Problem description:
Take every line containing "MERN" out of the records.

Stored items from a collection:
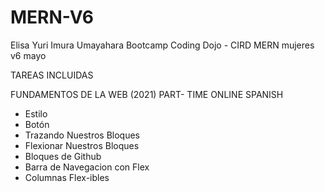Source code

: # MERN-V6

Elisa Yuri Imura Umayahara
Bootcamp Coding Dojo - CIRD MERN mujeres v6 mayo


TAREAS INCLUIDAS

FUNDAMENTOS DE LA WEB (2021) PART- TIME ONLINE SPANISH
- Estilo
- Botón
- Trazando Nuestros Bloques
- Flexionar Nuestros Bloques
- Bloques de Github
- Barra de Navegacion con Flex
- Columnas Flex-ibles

Solution to the problem:
: # MERN-V6
Bootcamp Coding Dojo - CIRD MERN mujeres v6 mayo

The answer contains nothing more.